• **Your assignment**
Your answer should consist of all lines in the listing that hold the word "מלוח".

** Provided records follows **

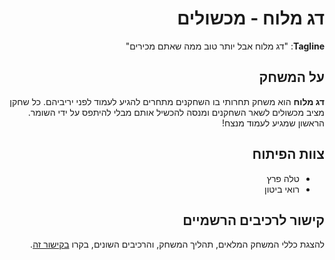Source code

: <div dir='rtl' lang='he'>

# דג מלוח - מכשולים

**Tagline**: "דג מלוח אבל יותר טוב ממה שאתם מכירים"

## על המשחק

**דג מלוח** הוא משחק תחרותי בו השחקנים מתחרים להגיע לעמוד לפני יריביהם. כל שחקן מציב מכשולים לשאר השחקנים ומנסה להכשיל אותם מבלי להיתפס על ידי השומר. הראשון שמגיע לעמוד מנצח!

## צוות הפיתוח

- טלה פרץ
- רואי ביטון 

## קישור לרכיבים הרשמיים

להצגת כללי המשחק המלאים, תהליך המשחק, והרכיבים השונים, בקרו [בקישור זה](https://github.com/your-repo-link-here).

</div>
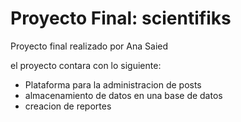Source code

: # Proyecto Final: scientifiks

Proyecto final realizado por Ana Saied

el proyecto contara con lo siguiente:

- Plataforma para la administracion de posts
- almacenamiento de datos en una base de datos
- creacion de reportes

** End of Provided records **

• **Your solution**
# דג מלוח - מכשולים
**Tagline**: "דג מלוח אבל יותר טוב ממה שאתם מכירים"
**דג מלוח** הוא משחק תחרותי בו השחקנים מתחרים להגיע לעמוד לפני יריביהם. כל שחקן מציב מכשולים לשאר השחקנים ומנסה להכשיל אותם מבלי להיתפס על ידי השומר. הראשון שמגיע לעמוד מנצח!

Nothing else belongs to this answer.